In 20th Century Fox’s biopic of Mangano’s life, appropriately and ironically entitled Joy, audiences get to experience this firsthand. The movie stars Oscar winner Jennifer Lawrence as Joy, alongside her Silver Lining’s Playbook castmates, Bradley Cooper and Robert Deniro, and expertly details the highs and lows of striving to reach success as an entrepreneur. The importance of the movie, which inspired this blog, is that it highlights every facet of the very real struggle in creating something out of nothing as an entrepreneur. Here are some lessons from the movie that every business owner, aspiring or established, need to know *Warning: the content below may contain a few spoilers*:


1. Think Outside The Box

The Miracle Mop, Joy’s invention and the centerpiece of the film, was born from a real life problem: trying to clean a spill with broken glass, without getting cut while ringing out the mop. Mangano probably wasn’t the first to experience such a dilemma, but, unlike others, she realized that there could be a solution (a skill in itself), then proceeded to create it. Hours of drawing and redrawing the prototype, getting inspiration from her child’s doll’s hair, and innate creativity enabled joy to bring the vision to life, despite the lack of precedent for such a product. Mangano’s ability to think beyond the confines of possibility around her is undeniably one of the major contributors to her success and the mark of a true entrepreneur

2. Have Confidence In Yourself

Not everyone believed in Joy, the movie is clear about that. Outside of her grandmother, ex-husband, and bestfriend, everyone else thought she was delusional and in over her head. Nevertheless, she continued to invest time, energy, and money into creating the Miracle Mop. Such confidence in her ability to succeed drove her to obtain multiple loans from her father’s girlfriend, and going as far as taking a second mortgage on her house. Every entrepreneur must possess that same confidence in their idea. No one else will.

3. Fight For Your Dream

In addition to the dysfunction of her early days, Joy continued to experience setbacks after the product’s launch, including bankruptcy, betrayal from her sister, and being ripped off more than once by manufacturers. All of that is enough for anyone to want to give up. Needless to say, Joy did not, despite being tempted to do so. Instead, she fought harder, traveling from coast to coast, and even getting arrested in the process. That level of determination and willingness to do whatever it takes, makes all the difference.

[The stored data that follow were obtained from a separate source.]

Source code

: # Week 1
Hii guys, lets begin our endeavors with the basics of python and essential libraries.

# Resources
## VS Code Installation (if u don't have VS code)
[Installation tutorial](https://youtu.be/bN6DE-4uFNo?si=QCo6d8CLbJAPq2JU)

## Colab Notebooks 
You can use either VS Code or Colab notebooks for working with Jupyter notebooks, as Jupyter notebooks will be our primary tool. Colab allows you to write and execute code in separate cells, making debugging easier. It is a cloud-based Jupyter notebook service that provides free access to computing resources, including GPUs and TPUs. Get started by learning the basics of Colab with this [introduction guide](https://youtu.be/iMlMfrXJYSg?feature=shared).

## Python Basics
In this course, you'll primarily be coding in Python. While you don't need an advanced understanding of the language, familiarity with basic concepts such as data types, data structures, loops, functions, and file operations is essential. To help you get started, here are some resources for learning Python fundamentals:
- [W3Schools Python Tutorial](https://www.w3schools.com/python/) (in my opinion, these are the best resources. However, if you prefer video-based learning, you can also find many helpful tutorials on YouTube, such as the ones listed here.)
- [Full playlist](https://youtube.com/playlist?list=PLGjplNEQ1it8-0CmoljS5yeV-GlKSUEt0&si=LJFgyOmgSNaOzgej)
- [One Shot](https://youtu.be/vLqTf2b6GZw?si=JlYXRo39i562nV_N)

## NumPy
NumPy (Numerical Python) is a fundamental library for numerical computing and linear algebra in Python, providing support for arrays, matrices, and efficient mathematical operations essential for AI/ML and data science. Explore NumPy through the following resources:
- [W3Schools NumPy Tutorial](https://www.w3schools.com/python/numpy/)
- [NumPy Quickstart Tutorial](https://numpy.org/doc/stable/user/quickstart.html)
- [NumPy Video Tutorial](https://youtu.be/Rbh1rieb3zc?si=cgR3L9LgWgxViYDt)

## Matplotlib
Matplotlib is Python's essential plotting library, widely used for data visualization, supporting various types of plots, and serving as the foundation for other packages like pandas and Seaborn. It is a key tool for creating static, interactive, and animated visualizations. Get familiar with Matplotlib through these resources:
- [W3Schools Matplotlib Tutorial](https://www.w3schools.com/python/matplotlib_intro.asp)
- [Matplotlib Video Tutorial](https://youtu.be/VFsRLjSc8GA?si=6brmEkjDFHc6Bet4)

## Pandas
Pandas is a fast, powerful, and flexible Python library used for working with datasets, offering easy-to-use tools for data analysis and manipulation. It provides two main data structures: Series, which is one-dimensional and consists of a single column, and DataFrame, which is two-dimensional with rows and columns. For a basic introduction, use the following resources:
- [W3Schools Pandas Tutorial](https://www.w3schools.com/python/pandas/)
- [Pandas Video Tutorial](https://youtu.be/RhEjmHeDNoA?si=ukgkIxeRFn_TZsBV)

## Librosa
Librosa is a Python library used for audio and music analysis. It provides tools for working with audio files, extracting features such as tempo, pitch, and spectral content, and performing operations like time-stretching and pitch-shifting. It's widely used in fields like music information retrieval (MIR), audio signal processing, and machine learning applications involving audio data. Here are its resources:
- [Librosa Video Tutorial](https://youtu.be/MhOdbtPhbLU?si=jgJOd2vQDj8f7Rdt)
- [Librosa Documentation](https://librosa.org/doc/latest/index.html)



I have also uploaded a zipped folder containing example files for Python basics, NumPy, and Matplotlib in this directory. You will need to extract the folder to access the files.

4. Always Look For New Opportunities

Even after Joy got her big break, selling thousands of mops within an hour on QVC, she continued to expand her brand. Mangano secured more funding and increased production, and eventually turned her product into a company. Doing so, Joy achieved significant success, and when the time was right, she sold the company and became even more prosperous.

5. Never Stop Creating

Though the movie is about the success of her miracle mop, Joy didn’t rest on her laurels with that invention alone. The magnate is said to have over 100 patents to various inventions, and a list of awards and accomplishments as a result. Today, her estimated net worth is around $50 million, and we probably haven’t seen the last of her.

The moral of the story is an inspiring one, perfect for this time of year in which resolutions will be made and individuals vow to try new things in the New Year. In that way, Joy should be seen by all audiences, as it is likely that many can learn at least one of its lessons. Nevertheless, the film was practically made for those with an idea and enough insanity to pursue it. Dr. Seuss once warned that “being crazy isn’t enough;” he was right, one needs to be relentlessly focused, passionate and utterly ravenous as well.